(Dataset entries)

● ● ●

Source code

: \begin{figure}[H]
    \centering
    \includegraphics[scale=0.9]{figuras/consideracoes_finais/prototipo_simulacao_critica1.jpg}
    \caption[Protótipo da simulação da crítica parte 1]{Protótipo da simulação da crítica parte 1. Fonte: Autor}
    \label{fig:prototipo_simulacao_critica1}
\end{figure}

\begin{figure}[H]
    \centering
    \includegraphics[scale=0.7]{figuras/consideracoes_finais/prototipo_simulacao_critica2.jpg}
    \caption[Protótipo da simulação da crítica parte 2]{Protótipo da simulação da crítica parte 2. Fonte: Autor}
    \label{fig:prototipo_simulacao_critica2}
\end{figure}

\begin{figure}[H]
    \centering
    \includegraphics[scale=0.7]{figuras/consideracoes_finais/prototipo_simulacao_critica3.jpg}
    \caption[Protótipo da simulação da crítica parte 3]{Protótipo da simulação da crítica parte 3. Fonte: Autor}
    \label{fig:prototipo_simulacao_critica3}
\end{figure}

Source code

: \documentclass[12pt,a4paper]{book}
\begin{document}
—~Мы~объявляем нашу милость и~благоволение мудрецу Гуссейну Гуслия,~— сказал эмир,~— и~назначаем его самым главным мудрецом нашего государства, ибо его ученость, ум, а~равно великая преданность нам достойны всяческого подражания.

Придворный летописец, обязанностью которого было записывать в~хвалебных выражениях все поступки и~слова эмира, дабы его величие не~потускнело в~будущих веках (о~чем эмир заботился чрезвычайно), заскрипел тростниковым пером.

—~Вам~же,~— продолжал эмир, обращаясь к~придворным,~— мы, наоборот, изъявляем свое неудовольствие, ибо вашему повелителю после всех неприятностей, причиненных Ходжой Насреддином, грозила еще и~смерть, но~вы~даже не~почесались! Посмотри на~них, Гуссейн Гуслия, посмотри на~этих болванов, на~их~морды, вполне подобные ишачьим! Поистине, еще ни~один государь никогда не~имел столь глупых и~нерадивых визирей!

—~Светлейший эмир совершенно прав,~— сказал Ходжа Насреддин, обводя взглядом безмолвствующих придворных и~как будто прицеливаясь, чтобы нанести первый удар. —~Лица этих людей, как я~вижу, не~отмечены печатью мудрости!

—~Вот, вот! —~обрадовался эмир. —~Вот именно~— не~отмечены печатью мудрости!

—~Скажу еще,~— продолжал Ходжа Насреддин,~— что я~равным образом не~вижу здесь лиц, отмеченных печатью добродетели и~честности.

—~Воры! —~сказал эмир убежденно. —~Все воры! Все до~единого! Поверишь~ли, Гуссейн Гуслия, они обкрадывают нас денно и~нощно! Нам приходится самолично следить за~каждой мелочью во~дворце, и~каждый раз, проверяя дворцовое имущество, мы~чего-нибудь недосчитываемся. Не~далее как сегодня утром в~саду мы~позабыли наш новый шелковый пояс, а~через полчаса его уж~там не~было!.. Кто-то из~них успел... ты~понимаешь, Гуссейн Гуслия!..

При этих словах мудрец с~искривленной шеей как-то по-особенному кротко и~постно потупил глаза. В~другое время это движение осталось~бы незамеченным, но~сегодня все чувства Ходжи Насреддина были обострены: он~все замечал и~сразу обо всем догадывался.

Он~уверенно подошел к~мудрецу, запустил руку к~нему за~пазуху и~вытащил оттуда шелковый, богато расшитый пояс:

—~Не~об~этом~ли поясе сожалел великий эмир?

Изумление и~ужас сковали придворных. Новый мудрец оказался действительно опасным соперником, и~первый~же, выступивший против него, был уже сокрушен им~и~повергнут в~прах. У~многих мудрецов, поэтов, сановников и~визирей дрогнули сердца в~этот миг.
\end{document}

● ● ●

#### [Task to carry out]
Return only this span, exactly: the line that contains "глупых и~нерадивых визирей!" and all lines after it to the end of the records.

#### [Exercise answer]
—~Вам~же,~— продолжал эмир, обращаясь к~придворным,~— мы, наоборот, изъявляем свое неудовольствие, ибо вашему повелителю после всех неприятностей, причиненных Ходжой Насреддином, грозила еще и~смерть, но~вы~даже не~почесались! Посмотри на~них, Гуссейн Гуслия, посмотри на~этих болванов, на~их~морды, вполне подобные ишачьим! Поистине, еще ни~один государь никогда не~имел столь глупых и~нерадивых визирей!

—~Светлейший эмир совершенно прав,~— сказал Ходжа Насреддин, обводя взглядом безмолвствующих придворных и~как будто прицеливаясь, чтобы нанести первый удар. —~Лица этих людей, как я~вижу, не~отмечены печатью мудрости!

—~Вот, вот! —~обрадовался эмир. —~Вот именно~— не~отмечены печатью мудрости!

—~Скажу еще,~— продолжал Ходжа Насреддин,~— что я~равным образом не~вижу здесь лиц, отмеченных печатью добродетели и~честности.

—~Воры! —~сказал эмир убежденно. —~Все воры! Все до~единого! Поверишь~ли, Гуссейн Гуслия, они обкрадывают нас денно и~нощно! Нам приходится самолично следить за~каждой мелочью во~дворце, и~каждый раз, проверяя дворцовое имущество, мы~чего-нибудь недосчитываемся. Не~далее как сегодня утром в~саду мы~позабыли наш новый шелковый пояс, а~через полчаса его уж~там не~было!.. Кто-то из~них успел... ты~понимаешь, Гуссейн Гуслия!..

При этих словах мудрец с~искривленной шеей как-то по-особенному кротко и~постно потупил глаза. В~другое время это движение осталось~бы незамеченным, но~сегодня все чувства Ходжи Насреддина были обострены: он~все замечал и~сразу обо всем догадывался.

Он~уверенно подошел к~мудрецу, запустил руку к~нему за~пазуху и~вытащил оттуда шелковый, богато расшитый пояс:

—~Не~об~этом~ли поясе сожалел великий эмир?

Изумление и~ужас сковали придворных. Новый мудрец оказался действительно опасным соперником, и~первый~же, выступивший против него, был уже сокрушен им~и~повергнут в~прах. У~многих мудрецов, поэтов, сановников и~визирей дрогнули сердца в~этот миг.
\end{document}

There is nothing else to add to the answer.